What if you placed small robots alongside Juan, Domingo, and Maria to monitor their performance and carefully polish raw diamond material into finished diamonds? Then, even if Domingo is unable to find any raw diamond material to extract, Maria can still be extracting, polishing, and producing.
In addition to teaching your employees new skills (which by the way has been related to lower turnover), you are now a lot less reliant on a disgruntled employee (Jose), you can increase your diamond harvest, and you are able to eliminate a point of failure along your production line. Your only concern is that your workers get along well with their new micromanaging robot companions.
This is precisely the reasoning which led Enphase Energy engineers to create micro-inverters. Micro-inverters are attached to every single solar panel in the system and each one is capable of converting direct current from its solar panel into usable electricity – independent of other panels on the string. This means that even if one panel gets shaded a little bit by dust, bird poop, or a tree, the other panels are still capable of feeding usable electricity into your home or business.
Moreover, you are no longer reliant on the regular inverter, a bulky eyesore of a box that has a lifespan of 10-20 years.
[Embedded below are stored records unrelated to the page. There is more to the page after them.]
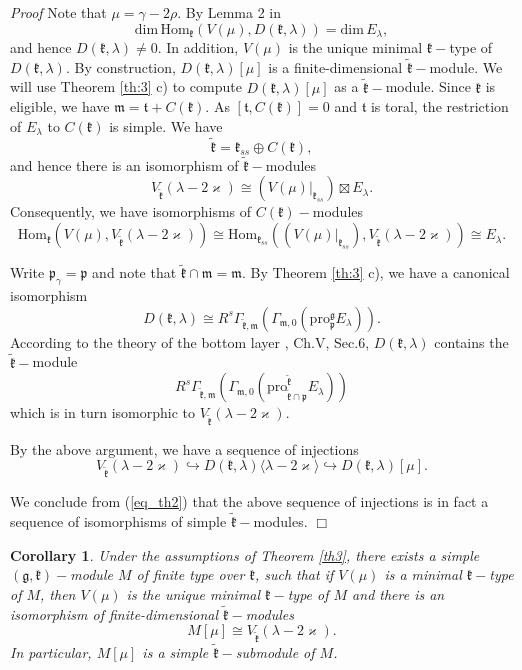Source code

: \documentclass[default]{./styles/svmult}
\newtheorem{cor}[theo]{Corollary}
\renewenvironment{proof}{ \emph{Proof}}{$\Box$}
\newcommand{\pro}{\mathrm{pro}}
\newcommand{\Hom}{\mathrm{Hom}}
\renewcommand{\gg}{\mathfrak{g}}
\newcommand{\kk}{\mathfrak{k}}
\newcommand{\mm}{\mathfrak{m}}
\newcommand{\pp}{\mathfrak{p}}
\renewcommand{\tt}{\mathfrak{t}}
\begin{document}
\begin{proof}
 Note that $\mu = \gamma -2\rho.$ By Lemma 2 in \cite{PZ3} $$\mathrm{dim}\,\Hom_\kk(V(\mu),D(\kk,\lambda))=\mathrm{dim}\,E_{\lambda},$$ and hence $D(\kk,\lambda) \neq 0$. In addition, $V(\mu)$ is the unique minimal $\kk-$type of $D(\kk,\lambda)$. By construction, $D(\kk,\lambda)[\mu]$ is a finite-dimensional $\tilde{\kk}-$module. We will use Theorem \ref{th:3} c) to compute $D(\kk,\lambda)[\mu]$ as a $\tilde{\kk}-$module. Since $\kk$ is eligible, we have $\mm = \tt+C(\kk)$. As $[\tt,C(\kk)] = 0$ and $\tt$ is toral, the restriction of $E_{\lambda}$ to $C(\kk)$ is simple. We have
$$\tilde{\kk} = \kk_{ss} \oplus C(\kk),$$
and hence there is an isomorphism of $\tilde{\kk}-$modules
$$V_{\tilde{\kk}}(\lambda-2\varkappa) \cong (V(\mu)|_{\kk_{ss}})\boxtimes E_{\lambda}.$$
Consequently, we have isomorphisms of $C(\kk)-$modules
\begin{equation}\label{eq_th2}
 \Hom_{\kk} (V(\mu),V_{\tilde{\kk}}(\lambda - 2\varkappa)) \cong \Hom_{\kk_{ss}} ((V(\mu)|_{\kk_{ss}}),V_{\tilde{\kk}}(\lambda - 2\varkappa)) \cong E_{\lambda}.
\end{equation}
 
Write $\pp_\gamma = \pp$ and note that $\tilde{\kk} \cap \mm = \mm$. By Theorem \ref{th:3} c), we have a canonical isomorphism
$$D(\kk,\lambda) \cong R^s\Gamma_{\tilde{\kk},\mm}(\Gamma_{\mm,0}(\pro^{\gg}_{\pp}E_\lambda)).$$
According to the theory of the bottom layer \cite{KV}, Ch.V, Sec.6, $D(\kk,\lambda)$ contains the $\tilde{\kk}-$module
$$R^s\Gamma_{\tilde{\kk},\mm}(\Gamma_{\mm,0}(\mathrm{pro}_{\tilde{\kk}\cap\pp}^{\tilde{\kk}}E_\lambda))$$
which is in turn isomorphic to $V_{\tilde{\kk}}(\lambda-2\varkappa)$.

By the above argument, we have a sequence of injections
$$V_{\tilde{\kk}}(\lambda-2\varkappa) \hookrightarrow D(\kk,\lambda)\langle\lambda-2\varkappa\rangle \hookrightarrow D(\kk,\lambda)[\mu].$$

We conclude from (\ref{eq_th2}) that the above sequence of injections is in fact a sequence of isomorphisms of simple $\tilde{\kk}-$modules.
\end{proof}

\begin{cor}\label{corr3}
 Under the assumptions of Theorem \ref{th3}, there exists a simple $(\gg,\kk)-$module $M$ of finite type over $\kk$, such that if $V(\mu)$ is a minimal $\kk-$type of $M$, then $V(\mu)$ is the unique minimal $\kk-$type of $M$ and there is an isomorphism of finite-dimensional $\tilde{\kk}-$modules
$$M[\mu] \cong V_{\tilde{\kk}}(\lambda - 2\varkappa).$$ 
In particular, $M[\mu]$ is a simple $\tilde{\kk}-$submodule of $M$.
\end{cor}
\end{document}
Currently, if you have a massive solar installation on your commercial plant, when your inverter fails, you need to purchase all of your electricity from the grid until it gets replaced. That can represent a sizable chunk of unplanned cash out of pocket.
In addition to more uptime, micro-inverters allow system owners to monitor the energy output of each individual panel, alerting them if one is underperforming (Each micro-inverter can send a signal through your internet connection so that you can see how well each one is doing).
What’s more, you can now combine different types of panels together and place them at different orientations to the sun and still expect good production out of them – unheard of before.
Finally, micro-inverters allow your solar system to be scalable – meaning you can purchase a few panels to start out with, then add onto your system without additional engineering outlays. Lab tests indicate these micro-inverters will have a lifespan of about 120 years.